Thursday would have been the Thirty-fifth Anniversary of the Christmas Day that we moved from Alabama to Indiana. I’ve told you about our ongoing love affair with Waffle House HERE, from Christmas Day, 1990, when we were on the road to our new life here. We’ve had countless breakfasts there since, sometimes at midnight, if the whim strikes.
So, that Saturday of 2015, the day-after-Christmas, we braved the sleety day to go and celebrate our TWENTY-FIVE years in this wonderful, adopted place.
We walked in onto the slippery, slidey tile floors---wet with countless footsteps, and were embraced by that unmistakable aura of good coffee, sizzling bacon, and the welcoming bright waitresses and cooks.

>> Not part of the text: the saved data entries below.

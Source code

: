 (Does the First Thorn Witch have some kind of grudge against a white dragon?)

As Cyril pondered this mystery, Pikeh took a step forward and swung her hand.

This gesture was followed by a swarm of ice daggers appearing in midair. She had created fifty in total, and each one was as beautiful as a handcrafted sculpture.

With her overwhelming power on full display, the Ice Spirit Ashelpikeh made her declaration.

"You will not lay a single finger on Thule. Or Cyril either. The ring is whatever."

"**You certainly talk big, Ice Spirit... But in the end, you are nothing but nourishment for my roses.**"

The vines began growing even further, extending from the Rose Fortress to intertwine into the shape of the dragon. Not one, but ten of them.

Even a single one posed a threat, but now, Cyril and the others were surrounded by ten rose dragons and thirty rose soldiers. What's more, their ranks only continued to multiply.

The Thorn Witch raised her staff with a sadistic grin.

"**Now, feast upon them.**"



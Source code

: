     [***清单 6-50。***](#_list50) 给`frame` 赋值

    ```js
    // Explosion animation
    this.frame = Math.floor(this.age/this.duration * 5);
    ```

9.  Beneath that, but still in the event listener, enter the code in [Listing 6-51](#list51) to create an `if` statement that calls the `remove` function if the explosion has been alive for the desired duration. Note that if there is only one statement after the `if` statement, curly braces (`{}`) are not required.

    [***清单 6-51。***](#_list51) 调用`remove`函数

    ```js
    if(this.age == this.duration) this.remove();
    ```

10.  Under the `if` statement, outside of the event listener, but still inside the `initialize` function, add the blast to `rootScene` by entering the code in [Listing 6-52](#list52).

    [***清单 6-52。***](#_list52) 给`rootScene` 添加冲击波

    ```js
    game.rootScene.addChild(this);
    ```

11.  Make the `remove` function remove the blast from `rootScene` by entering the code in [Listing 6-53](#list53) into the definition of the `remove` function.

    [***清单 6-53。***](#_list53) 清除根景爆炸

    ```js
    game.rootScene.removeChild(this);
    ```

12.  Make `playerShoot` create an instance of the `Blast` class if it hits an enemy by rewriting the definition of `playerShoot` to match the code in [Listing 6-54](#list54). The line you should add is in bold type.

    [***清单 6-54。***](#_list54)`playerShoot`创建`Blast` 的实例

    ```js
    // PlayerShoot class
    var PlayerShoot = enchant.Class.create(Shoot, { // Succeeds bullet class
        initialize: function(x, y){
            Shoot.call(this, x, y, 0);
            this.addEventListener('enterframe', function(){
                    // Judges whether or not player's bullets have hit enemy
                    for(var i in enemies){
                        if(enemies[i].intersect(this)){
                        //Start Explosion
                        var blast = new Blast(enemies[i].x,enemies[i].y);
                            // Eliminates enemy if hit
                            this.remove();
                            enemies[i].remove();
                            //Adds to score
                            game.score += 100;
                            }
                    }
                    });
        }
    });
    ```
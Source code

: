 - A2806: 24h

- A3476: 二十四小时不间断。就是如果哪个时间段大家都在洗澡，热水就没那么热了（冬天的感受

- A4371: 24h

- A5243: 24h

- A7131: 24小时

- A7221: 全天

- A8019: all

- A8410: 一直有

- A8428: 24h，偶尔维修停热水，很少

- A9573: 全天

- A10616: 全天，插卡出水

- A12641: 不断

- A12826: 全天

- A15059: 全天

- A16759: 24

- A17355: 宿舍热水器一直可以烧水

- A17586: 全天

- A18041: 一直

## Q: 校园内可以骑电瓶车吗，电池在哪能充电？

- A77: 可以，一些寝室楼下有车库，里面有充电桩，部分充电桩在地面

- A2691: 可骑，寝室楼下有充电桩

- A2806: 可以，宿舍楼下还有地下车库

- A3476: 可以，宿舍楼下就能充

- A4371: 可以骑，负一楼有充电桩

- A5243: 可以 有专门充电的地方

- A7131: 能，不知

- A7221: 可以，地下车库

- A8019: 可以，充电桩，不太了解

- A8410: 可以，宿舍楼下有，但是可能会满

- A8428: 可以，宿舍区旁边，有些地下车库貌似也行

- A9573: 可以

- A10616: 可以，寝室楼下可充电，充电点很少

We were seated beneath the only PINK-painted lamp in the house, with fanciful snowflakes giving our table an unaccustomed rosy glow.
MY kind of Art.
The windows had all been painted from the inside with festive scenes---wreaths and drums and ornaments, reminding me so fondly of a nice boy from my childhood, whose great talent for chalk-drawing was amazing---he’d come into our classrooms after school, painting blackboard after blackboard with scenes of elves and Santa, or Easter bunnies on bright green hills, or hay-shocks and pumpkins. It seemed so magical to walk in one morning to such happy pictures, like strolling into one of those Easter eggs with the tiny dioramas inside.
Waffle Houses are always filled with a cheerful energy, with scurryings and lively banter and rushing to get that good hot food out HOT. You might well be seated in a Scalosian restaurant, with whatever instantaneous delicacies they might boast, for all the lightning speed of the Waffle House Staff.
Our own server Brittney seemed quite interested when we told her it was our “anniversary of Waffle House," and as she sped and skidded on those continuously-mopped floors, we told her of our tradition, and then, as she went back into the cooking area, we could hear the words “anniversary” several times, including once from the booth just ahead of me, where sat a nice couple having their own breakfast.
On one of Brittney’s return trips with that ever-filled pot, she handed us our ticket. “I told my manager Nate about your anniversary, and he’s paid your bill,” she said.
What a lovely thing! We were simply overflowing with thanks, and as we prepared to leave, we asked to meet Nate and thank him. He came out and stood behind the register as we repeated the story, with all the staff gathered round. I don’t talk very loud, but I could hear “AWWWW,” from several places around the room, and as we headed for the door, I waved and said Bye, and it seemed that the whole room chimed in, waving and calling out.
And that was our Anniversary visit to the Golden Torches, ten years ago. Yesterday would have been exactly thirty-five years since that memorable visit, and I wish that I could be there THIS MINUTE, bathed in that bright golden atmosphere of hustle and hum, smelling those delicious scents of BREAKFAST, and re-living those precious days. Y'all need to stop in sometime, for scattered, smothered, covered and topped.